Thursday, July 23, 2009

Sitting on the porch

I am sitting in my new office on the second floor of our brand new building. I love my new office and my window. After sharing an office for almost six years in less than optimal conditions---I truly appreciate the space, cleanliness and calm. I feel like I have died and gone to office heaven!

As I look out my window, there is a house across the street from me that takes me back to Spottsville almost 50 years ago. I go back to a simpler time during summer vacations. The thing that keeps prodding that memory is a front porch the entire width of the house with two doors going in to the front of the house. Most especially the freshly dust mopped battleship grey painted wood floor. My grandmother mopped the porch on a regular basis and dust mopped it daily. There is one rug as you step onto the porch and another that leads all the way to the door. NO-ONE enters with their shoes on. The back porch on my grandmother's house was the same as the front, only higher from the ground and just as clean. The children had to be watched carefully to keep us from falling off. Maybe that was just me because of my clumbsiness.

You could sit on the front porch and people would walk down the road and stop---just to talk a spell. The back porch was used to do the laundry with a wringer washer. White clothes were washed first, then light colored, then darker colors and finaly dirtiest work clothes. My grandmother used pant stretchers to keep from ironing pants. They were a pretty cool invention. I don't think she liked ironing any better than I do. We played on the porches. We talked and dreamed on the porches. Nothing was better on a late summer day than swinging on the porch.

There is not a lot of activity on the porch I look at daily. People come and go but don't sit there much. The lady wears "house dresses" that are belted above her belly like my grandmother. Ladies just didn't wear pants much back in my grandmother's day and evidently she like many her age just never felt right in them.

Some day I am going to go visit the lady across the street---clean my shoes off really good ---
and sit for a while---think about the days gone by. Yes someday.....

I Am at The Point

I just received an e-mail today from my great Aunt Ruby Lee with the following thought. It struck me that this is what age and perspective gives you. The older you are---the more true this becomes.

"There comes a point in your life when you realize:
Who matters.....
Who never did......
Who won't anymore......
And who always will.
So don't worry about people from your past, there is a reason they didn't make it to your future."

It would be wonderful if young people could realize this and not waste as much time on people who will prove to be insignificant in their future. Maybe that lesson is one that we need to learn in order to appreciate our truly good friends.

True friendship is always a give and take. You know the kind of people who call and you know they want something from you and you call them and they never reciprocate. There are also the friends that call just to check on you and if you don't hear from them it is your turns to call to touch base.
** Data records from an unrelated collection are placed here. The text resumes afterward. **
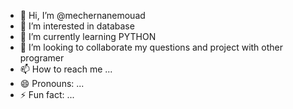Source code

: - 👋 Hi, I’m @mechernanemouad
- 👀 I’m interested in database        
- 🌱 I’m currently learning PYTHON
- 💞️ I’m looking to collaborate my questions and project with other programer 
- 📫 How to reach me ...
- 😄 Pronouns: ...
- ⚡ Fun fact: ...

<!---
mechernanemouad/mechernanemouad is a ✨ special ✨ repository because its `README.md` (this file) appears on your GitHub profile.
You can click the Preview link to take a look at your changes.
--->
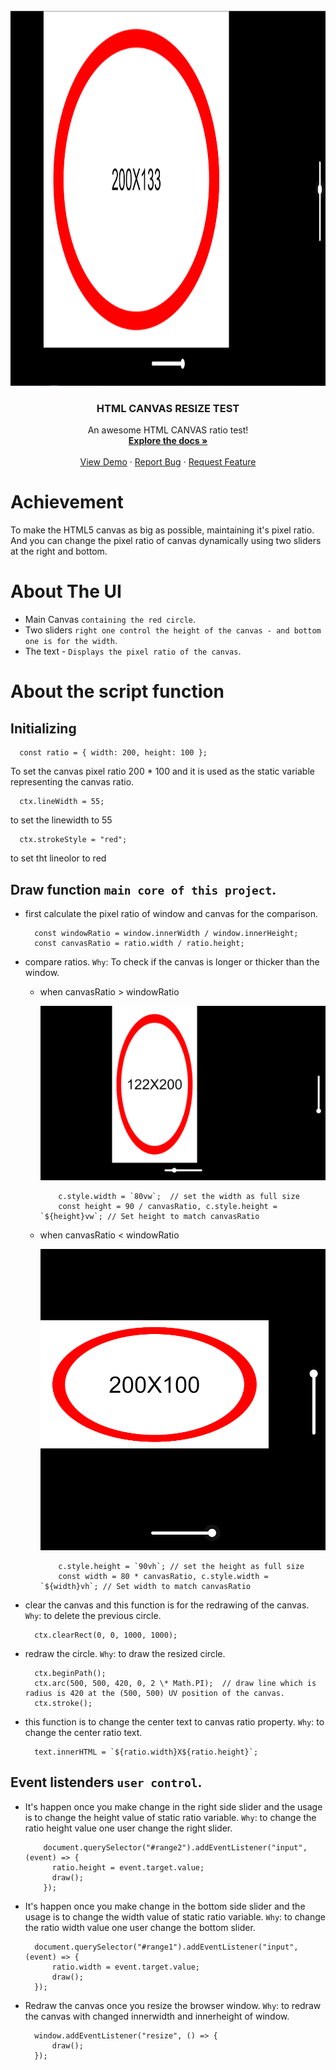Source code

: <!-- PROJECT LOGO -->
<br />
<div align="center">
  <a href="https://canvas-resize.netlify.app/">
    <img src="screen.png" alt="Logo" width="900px" height="600px">
  </a>

  <h3 align="center">HTML CANVAS RESIZE TEST</h3>

  <p align="center">
    An awesome HTML CANVAS ratio test!
    <br />
    <a href="https://developer.mozilla.org/en-US/docs/Web/API/Canvas_API"><strong>Explore the docs »</strong></a>
    <br />
    <br />
    <a href="https://canvas-resize.netlify.app/">View Demo</a>
    ·
    <a href="https://github.com/CoryITpro/HTML-Canvas-Reisize/issues">Report Bug</a>
    ·
    <a href="https://github.com/CoryITpro/HTML-Canvas-Reisize/issues">Request Feature</a>
  </p>
</div>
<!-- ABOUT THE PROJECT -->

# Achievement

To make the HTML5 canvas as big as possible, maintaining it's pixel ratio. And you can change the pixel ratio of canvas dynamically using two sliders at the right and bottom.

# About The UI

-   Main Canvas `containing the red circle`.
-   Two sliders `right one control the height of the canvas - and bottom one is for the width`.
-   The text - `Displays the pixel ratio of the canvas`.

# About the script function

## Initializing

      const ratio = { width: 200, height: 100 };

To set the canvas pixel ratio 200 \* 100 and it is used as the static variable representing the canvas ratio.

      ctx.lineWidth = 55;

to set the linewidth to 55

      ctx.strokeStyle = "red";

to set tht lineolor to red

## Draw function `main core of this project`.

-   first calculate the pixel ratio of window and canvas for the comparison.

          const windowRatio = window.innerWidth / window.innerHeight;
          const canvasRatio = ratio.width / ratio.height;

-   compare ratios. `Why`: To check if the canvas is longer or thicker than the window.

    -   when canvasRatio > windowRatio

          <img src="high.png" alt="Logo" >

                c.style.width = `80vw`;  // set the width as full size
                const height = 90 / canvasRatio, c.style.height = `${height}vw`; // Set height to match canvasRatio

    -   when canvasRatio < windowRatio

          <img src="wide.png" alt="Logo" >

                c.style.height = `90vh`; // set the height as full size
                const width = 80 * canvasRatio, c.style.width = `${width}vh`; // Set width to match canvasRatio

-   clear the canvas and this function is for the redrawing of the canvas. `Why`: to delete the previous circle.

          ctx.clearRect(0, 0, 1000, 1000);

-   redraw the circle. `Why`: to draw the resized circle.

          ctx.beginPath();
          ctx.arc(500, 500, 420, 0, 2 \* Math.PI);  // draw line which is radius is 420 at the (500, 500) UV position of the canvas.
          ctx.stroke();

-   this function is to change the center text to canvas ratio property. `Why`: to change the center ratio text.

          text.innerHTML = `${ratio.width}X${ratio.height}`;

## Event listenders `user control`.

-   It's happen once you make change in the right side slider and the usage is to change the height value of static ratio variable.
    `Why`: to change the ratio height value one user change the right slider.

            document.querySelector("#range2").addEventListener("input", (event) => {
              ratio.height = event.target.value;
              draw();
            });

-   It's happen once you make change in the bottom side slider and the usage is to change the width value of static ratio variable.
    `Why`: to change the ratio width value one user change the bottom slider.

          document.querySelector("#range1").addEventListener("input", (event) => {
              ratio.width = event.target.value;
              draw();
          });

-   Redraw the canvas once you resize the browser window. `Why`: to redraw the canvas with changed innerwidth and innerheight of window.

          window.addEventListener("resize", () => {
              draw();
          });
Friends that you can talk to every six months and pick up where you left off are always nice.

Many friends fill a need at any given time--such as the parents you talk to at your children's school--classmates---work colleagues---organizational friends---all your life friends---talk to you if I see you out but would never call friends---and the "bestest kind of friends"---the ones that will be there for you whenever, wherever and whatever.

I just got home from a trip and am glad to see all of the friendly faces in my life.